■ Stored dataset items

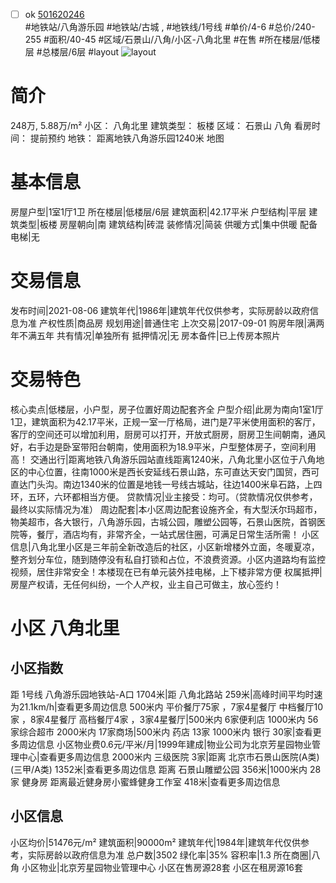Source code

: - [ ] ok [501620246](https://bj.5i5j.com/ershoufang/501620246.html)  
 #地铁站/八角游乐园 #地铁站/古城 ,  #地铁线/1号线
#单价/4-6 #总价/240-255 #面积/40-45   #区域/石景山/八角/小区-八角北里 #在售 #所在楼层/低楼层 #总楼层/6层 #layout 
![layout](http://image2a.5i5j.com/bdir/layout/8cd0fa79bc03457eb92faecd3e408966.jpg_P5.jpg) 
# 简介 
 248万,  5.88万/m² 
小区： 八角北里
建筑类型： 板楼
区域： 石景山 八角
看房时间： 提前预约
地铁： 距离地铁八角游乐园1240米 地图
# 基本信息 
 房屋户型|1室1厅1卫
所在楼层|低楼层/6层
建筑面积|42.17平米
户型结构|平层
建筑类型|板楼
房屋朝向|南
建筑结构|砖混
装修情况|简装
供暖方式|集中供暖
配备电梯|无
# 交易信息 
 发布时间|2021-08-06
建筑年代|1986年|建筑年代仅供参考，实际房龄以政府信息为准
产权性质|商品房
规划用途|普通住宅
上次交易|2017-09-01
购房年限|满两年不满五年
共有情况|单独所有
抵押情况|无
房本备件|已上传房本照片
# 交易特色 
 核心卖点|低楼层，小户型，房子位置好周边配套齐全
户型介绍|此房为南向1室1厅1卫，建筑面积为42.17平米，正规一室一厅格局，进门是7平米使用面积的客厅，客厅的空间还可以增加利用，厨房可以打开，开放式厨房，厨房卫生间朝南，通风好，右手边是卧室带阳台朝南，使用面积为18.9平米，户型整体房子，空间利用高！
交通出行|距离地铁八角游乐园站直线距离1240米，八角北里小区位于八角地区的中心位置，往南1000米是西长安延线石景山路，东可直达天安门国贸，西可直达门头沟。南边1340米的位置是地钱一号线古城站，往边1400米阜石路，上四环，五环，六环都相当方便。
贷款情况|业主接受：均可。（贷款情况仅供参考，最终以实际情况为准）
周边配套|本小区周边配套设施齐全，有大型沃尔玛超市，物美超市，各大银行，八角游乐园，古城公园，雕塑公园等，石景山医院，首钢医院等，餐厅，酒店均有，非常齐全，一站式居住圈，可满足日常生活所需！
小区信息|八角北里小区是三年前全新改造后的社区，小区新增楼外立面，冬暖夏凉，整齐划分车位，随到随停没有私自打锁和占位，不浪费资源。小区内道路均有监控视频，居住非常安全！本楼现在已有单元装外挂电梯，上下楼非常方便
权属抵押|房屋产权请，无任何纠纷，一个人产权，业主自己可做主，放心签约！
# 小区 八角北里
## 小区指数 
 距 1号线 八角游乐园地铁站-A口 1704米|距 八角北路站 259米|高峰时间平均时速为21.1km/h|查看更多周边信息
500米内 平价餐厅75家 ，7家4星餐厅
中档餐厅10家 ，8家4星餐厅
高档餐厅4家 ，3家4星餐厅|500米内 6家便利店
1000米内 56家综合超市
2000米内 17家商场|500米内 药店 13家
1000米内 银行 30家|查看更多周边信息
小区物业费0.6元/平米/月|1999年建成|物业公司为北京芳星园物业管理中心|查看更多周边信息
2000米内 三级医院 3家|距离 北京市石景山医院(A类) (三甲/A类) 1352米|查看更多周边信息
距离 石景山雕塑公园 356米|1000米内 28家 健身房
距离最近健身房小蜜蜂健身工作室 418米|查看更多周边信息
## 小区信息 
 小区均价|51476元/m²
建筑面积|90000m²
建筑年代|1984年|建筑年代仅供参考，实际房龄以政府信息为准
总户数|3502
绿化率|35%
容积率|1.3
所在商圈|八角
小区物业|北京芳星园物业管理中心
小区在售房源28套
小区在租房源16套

■ Activity
Restate the entries above word for word, and keep the pictures out.

■ Answer below
Source code

: - [ ] ok [501620246](https://bj.5i5j.com/ershoufang/501620246.html)  
 #地铁站/八角游乐园 #地铁站/古城 ,  #地铁线/1号线
#单价/4-6 #总价/240-255 #面积/40-45   #区域/石景山/八角/小区-八角北里 #在售 #所在楼层/低楼层 #总楼层/6层 #layout 
![layout](http://image2a.5i5j.com/bdir/layout/8cd0fa79bc03457eb92faecd3e408966.jpg_P5.jpg) 
# 简介 
 248万,  5.88万/m² 
小区： 八角北里
建筑类型： 板楼
区域： 石景山 八角
看房时间： 提前预约
地铁： 距离地铁八角游乐园1240米 地图
# 基本信息 
 房屋户型|1室1厅1卫
所在楼层|低楼层/6层
建筑面积|42.17平米
户型结构|平层
建筑类型|板楼
房屋朝向|南
建筑结构|砖混
装修情况|简装
供暖方式|集中供暖
配备电梯|无
# 交易信息 
 发布时间|2021-08-06
建筑年代|1986年|建筑年代仅供参考，实际房龄以政府信息为准
产权性质|商品房
规划用途|普通住宅
上次交易|2017-09-01
购房年限|满两年不满五年
共有情况|单独所有
抵押情况|无
房本备件|已上传房本照片
# 交易特色 
 核心卖点|低楼层，小户型，房子位置好周边配套齐全
户型介绍|此房为南向1室1厅1卫，建筑面积为42.17平米，正规一室一厅格局，进门是7平米使用面积的客厅，客厅的空间还可以增加利用，厨房可以打开，开放式厨房，厨房卫生间朝南，通风好，右手边是卧室带阳台朝南，使用面积为18.9平米，户型整体房子，空间利用高！
交通出行|距离地铁八角游乐园站直线距离1240米，八角北里小区位于八角地区的中心位置，往南1000米是西长安延线石景山路，东可直达天安门国贸，西可直达门头沟。南边1340米的位置是地钱一号线古城站，往边1400米阜石路，上四环，五环，六环都相当方便。
贷款情况|业主接受：均可。（贷款情况仅供参考，最终以实际情况为准）
周边配套|本小区周边配套设施齐全，有大型沃尔玛超市，物美超市，各大银行，八角游乐园，古城公园，雕塑公园等，石景山医院，首钢医院等，餐厅，酒店均有，非常齐全，一站式居住圈，可满足日常生活所需！
小区信息|八角北里小区是三年前全新改造后的社区，小区新增楼外立面，冬暖夏凉，整齐划分车位，随到随停没有私自打锁和占位，不浪费资源。小区内道路均有监控视频，居住非常安全！本楼现在已有单元装外挂电梯，上下楼非常方便
权属抵押|房屋产权请，无任何纠纷，一个人产权，业主自己可做主，放心签约！
# 小区 八角北里
## 小区指数 
 距 1号线 八角游乐园地铁站-A口 1704米|距 八角北路站 259米|高峰时间平均时速为21.1km/h|查看更多周边信息
500米内 平价餐厅75家 ，7家4星餐厅
中档餐厅10家 ，8家4星餐厅
高档餐厅4家 ，3家4星餐厅|500米内 6家便利店
1000米内 56家综合超市
2000米内 17家商场|500米内 药店 13家
1000米内 银行 30家|查看更多周边信息
小区物业费0.6元/平米/月|1999年建成|物业公司为北京芳星园物业管理中心|查看更多周边信息
2000米内 三级医院 3家|距离 北京市石景山医院(A类) (三甲/A类) 1352米|查看更多周边信息
距离 石景山雕塑公园 356米|1000米内 28家 健身房
距离最近健身房小蜜蜂健身工作室 418米|查看更多周边信息
## 小区信息 
 小区均价|51476元/m²
建筑面积|90000m²
建筑年代|1984年|建筑年代仅供参考，实际房龄以政府信息为准
总户数|3502
绿化率|35%
容积率|1.3
所在商圈|八角
小区物业|北京芳星园物业管理中心
小区在售房源28套
小区在租房源16套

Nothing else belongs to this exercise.